Highly aggressive cancers such as triple negative, basal-like breast cancer lack druggable targets and uses drug efflux to resist chemotherapy. A key vulnerability could be epigenetic silencing of anti-tumor genes via aberrant chromatin (genomic DNA, and nuclear RNA and proteins). Tumor suppressor expression can be restored by introducing highly expressed copies of genes into cells, but efficient delivery is a barrier for gene therapy. Small compounds have been successfully used to disrupt chromatin-modifying proteins in cancer cells, but efficacy is limited for breast and other epithelial cancers. It is difficult to customize the biological activity of small compound inhibitors, and they do not directly mediate RNA PolII activity at silenced tumor suppressor genes. To address these limitations, our lab has developed an approach called “epigenome actuation” where synthetic reader-actuator (SRA) fusion proteins are designed to bind specific epigenetic marks within chromatin. The first SRA we have designed and tested in cancer cells, “Polycomb-based transcription factor” (PcTF), reads histone modifications through a protein-protein interaction between its N-terminal Polycomb chromodomain (PCD) motif and trimethylated lysine 27 of histone H3 (H3K27me3). The C-terminal VP64 domain of PcTF recruits endogenous activators to silenced targets. We showed in previous work that dozens of genes become consistently activated from 24 - 72 hours after PcTF-overexpression in one triple negative breast cancer cell line (BT-549).

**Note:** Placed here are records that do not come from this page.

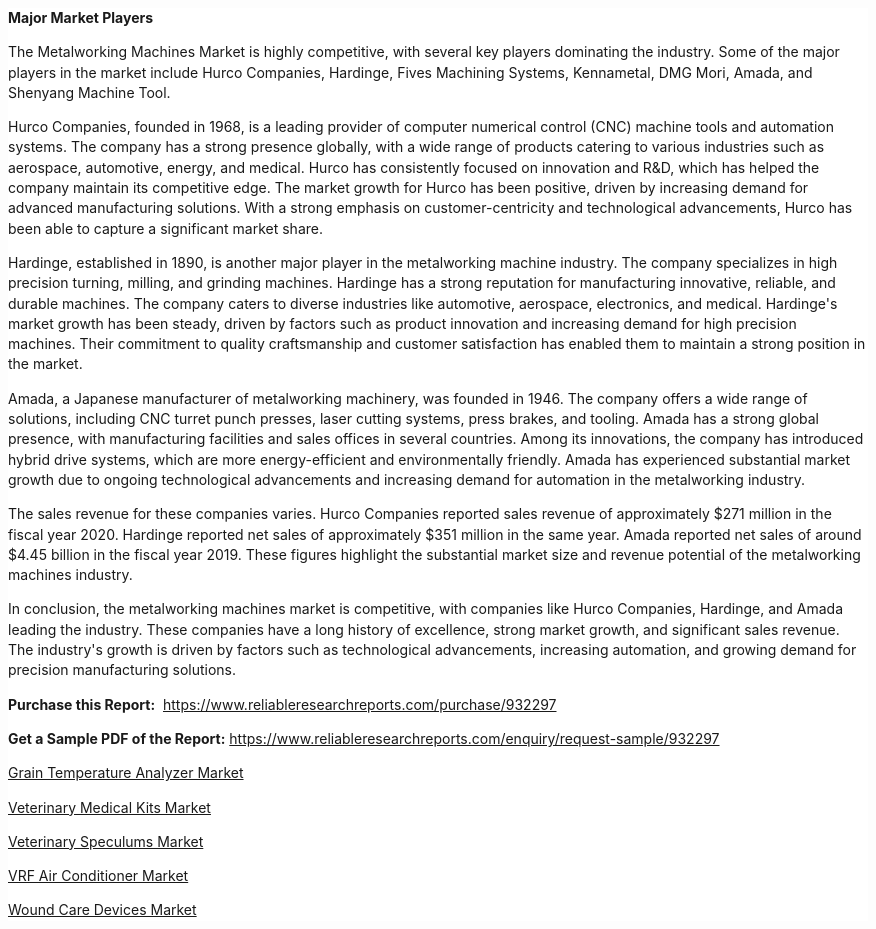 <p><strong>Major Market Players</strong></p>
<p><p>The Metalworking Machines Market is highly competitive, with several key players dominating the industry. Some of the major players in the market include Hurco Companies, Hardinge, Fives Machining Systems, Kennametal, DMG Mori, Amada, and Shenyang Machine Tool.</p><p>Hurco Companies, founded in 1968, is a leading provider of computer numerical control (CNC) machine tools and automation systems. The company has a strong presence globally, with a wide range of products catering to various industries such as aerospace, automotive, energy, and medical. Hurco has consistently focused on innovation and R&D, which has helped the company maintain its competitive edge. The market growth for Hurco has been positive, driven by increasing demand for advanced manufacturing solutions. With a strong emphasis on customer-centricity and technological advancements, Hurco has been able to capture a significant market share.</p><p>Hardinge, established in 1890, is another major player in the metalworking machine industry. The company specializes in high precision turning, milling, and grinding machines. Hardinge has a strong reputation for manufacturing innovative, reliable, and durable machines. The company caters to diverse industries like automotive, aerospace, electronics, and medical. Hardinge's market growth has been steady, driven by factors such as product innovation and increasing demand for high precision machines. Their commitment to quality craftsmanship and customer satisfaction has enabled them to maintain a strong position in the market.</p><p>Amada, a Japanese manufacturer of metalworking machinery, was founded in 1946. The company offers a wide range of solutions, including CNC turret punch presses, laser cutting systems, press brakes, and tooling. Amada has a strong global presence, with manufacturing facilities and sales offices in several countries. Among its innovations, the company has introduced hybrid drive systems, which are more energy-efficient and environmentally friendly. Amada has experienced substantial market growth due to ongoing technological advancements and increasing demand for automation in the metalworking industry.</p><p>The sales revenue for these companies varies. Hurco Companies reported sales revenue of approximately $271 million in the fiscal year 2020. Hardinge reported net sales of approximately $351 million in the same year. Amada reported net sales of around $4.45 billion in the fiscal year 2019. These figures highlight the substantial market size and revenue potential of the metalworking machines industry.</p><p>In conclusion, the metalworking machines market is competitive, with companies like Hurco Companies, Hardinge, and Amada leading the industry. These companies have a long history of excellence, strong market growth, and significant sales revenue. The industry's growth is driven by factors such as technological advancements, increasing automation, and growing demand for precision manufacturing solutions.</p></p>
<p><strong>Purchase this Report:</strong>&nbsp;&nbsp;<a href="https://www.reliableresearchreports.com/purchase/932297">https://www.reliableresearchreports.com/purchase/932297</a></p>
<p></p>
<p><strong>Get a Sample PDF of the Report:</strong>&nbsp;<a href="https://www.reliableresearchreports.com/enquiry/request-sample/932297">https://www.reliableresearchreports.com/enquiry/request-sample/932297</a></p>
<p><p><a href="https://www.linkedin.com/pulse/decoding-grain-temperature-analyzer-market-deep-dive-latest-gtv5e/">Grain Temperature Analyzer Market</a></p><p><a href="https://issuu.com/reportprime-2/docs/veterinary-medical-kits-market-size-2030.pptx?fr=xKAE9_zU1NQ">Veterinary Medical Kits Market</a></p><p><a href="https://issuu.com/reportprime-2/docs/veterinary-speculums-market-size-2030.pptx?fr=xKAE9_zU1NQ">Veterinary Speculums Market</a></p><p><a href="https://medium.com/@magaliortiz1955/vrf-air-conditioner-market-size-growth-forecast-2023-2030-5940dcaeffa2">VRF Air Conditioner Market</a></p><p><a href="https://www.reportprime.com/wound-care-devices-r7910">Wound Care Devices Market</a></p></p>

This talk will highlight our most recent efforts to co-activate a set of tumor suppressor genes that regulate proliferation, immune response, and epithelial cell fate in triple negative breast cancer. We observed that PcTF activates key tumor suppressor genes and leads to reduced proliferation and viability in BT-549 cells in vitro. The anti-proliferative effect can be observed in as little as 24 to 48 hours, compared to 3 - 6 day treatments required for epigenetic inhibitor drugs.